S'attaquer au "quoi" de la décolonisation est un défi de taille. Cela nécessite un examen complet de tout, des modèles de financement aux stratégies de mise en œuvre des programmes. Tout comme un jardinier doit évaluer le sol et le climat pour cultiver efficacement son jardin, nous devons évaluer divers aspects de notre environnement opérationnel afin d'identifier les domaines spécifiques qui doivent être modifiés. Ce processus requiert un profond changement d'état d'esprit, initiant une compréhension approfondie et réfléchie de la colonialité sous toutes ses formes : pouvoir, race, savoir, genre et relations socio-économiques.

Pour soutenir cette exploration, Amitabh Behar, directeur exécutif intérimaire d'Oxfam, souligne quatre dimensions essentielles que le développement mondial doit aborder pour catalyser un changement transformateur dans son article d'opinion Devex,"Comment passer de la rhétorique à la réalité dans la décolonisation du développement" :

  1. Décoloniser la conception et les structures:  Il s'agit notamment de délocaliser les sièges dans les pays du Sud et de démocratiser la gouvernance afin d'assurer une représentation et un pouvoir de décision égaux pour toutes les entités nationales.

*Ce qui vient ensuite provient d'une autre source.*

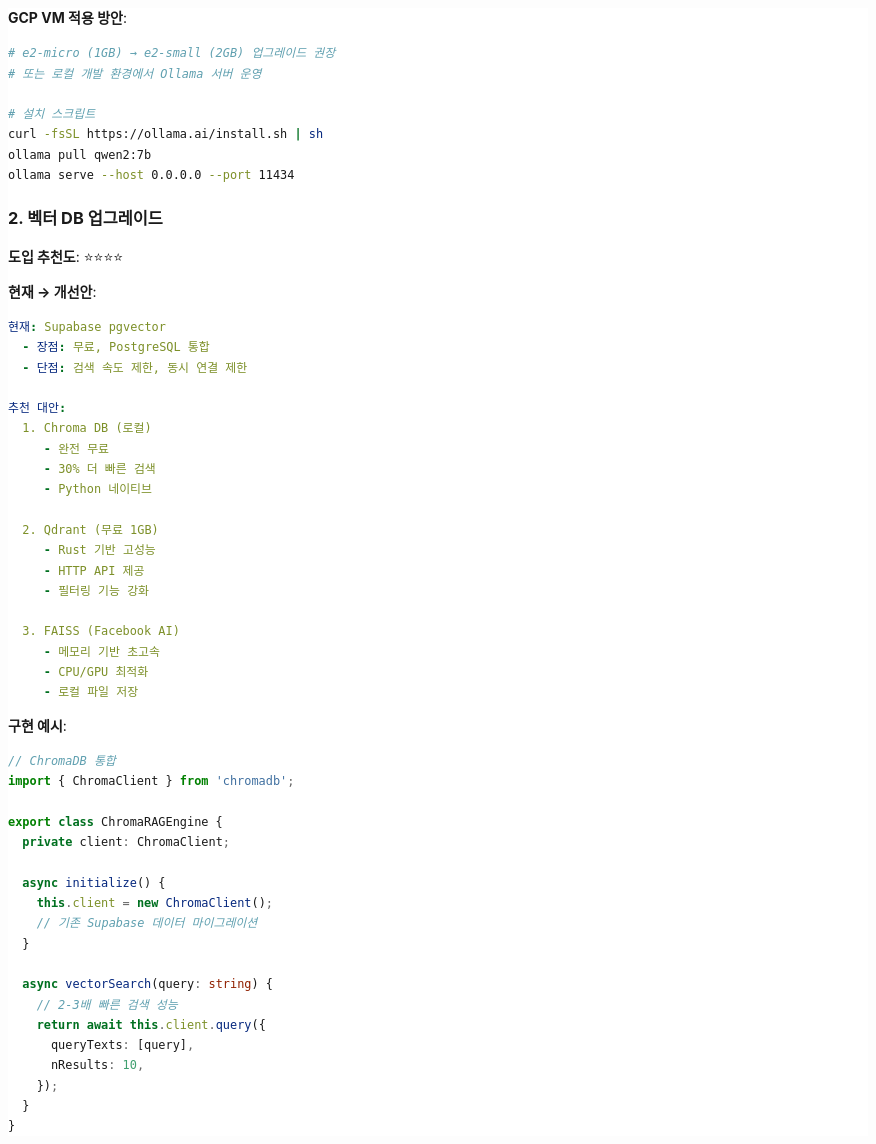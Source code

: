 **GCP VM 적용 방안**:

```bash
# e2-micro (1GB) → e2-small (2GB) 업그레이드 권장
# 또는 로컬 개발 환경에서 Ollama 서버 운영

# 설치 스크립트
curl -fsSL https://ollama.ai/install.sh | sh
ollama pull qwen2:7b
ollama serve --host 0.0.0.0 --port 11434
```

### **2. 벡터 DB 업그레이드**

**도입 추천도**: ⭐⭐⭐⭐

**현재 → 개선안**:

```yaml
현재: Supabase pgvector
  - 장점: 무료, PostgreSQL 통합
  - 단점: 검색 속도 제한, 동시 연결 제한

추천 대안:
  1. Chroma DB (로컬)
     - 완전 무료
     - 30% 더 빠른 검색
     - Python 네이티브

  2. Qdrant (무료 1GB)
     - Rust 기반 고성능
     - HTTP API 제공
     - 필터링 기능 강화

  3. FAISS (Facebook AI)
     - 메모리 기반 초고속
     - CPU/GPU 최적화
     - 로컬 파일 저장
```

**구현 예시**:

```typescript
// ChromaDB 통합
import { ChromaClient } from 'chromadb';

export class ChromaRAGEngine {
  private client: ChromaClient;

  async initialize() {
    this.client = new ChromaClient();
    // 기존 Supabase 데이터 마이그레이션
  }

  async vectorSearch(query: string) {
    // 2-3배 빠른 검색 성능
    return await this.client.query({
      queryTexts: [query],
      nResults: 10,
    });
  }
}
```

  2. Décoloniser l'argent: Il s'agit de redistribuer les ressources financières vers le Sud, de veiller à ce que la plupart des fonds de développement soient dépensés localement et de réduire les bureaucraties du Nord qui supervisent ces fonds.

  3. Décoloniser les connaissances et les compétences: Il s'agit de valoriser les connaissances locales et les compétences en première ligne, d'investir dans les universitaires et les groupes de réflexion du Sud et de redéfinir les compétences pour y inclure l'expérience sur le terrain, avec une rémunération et une reconnaissance plus élevées.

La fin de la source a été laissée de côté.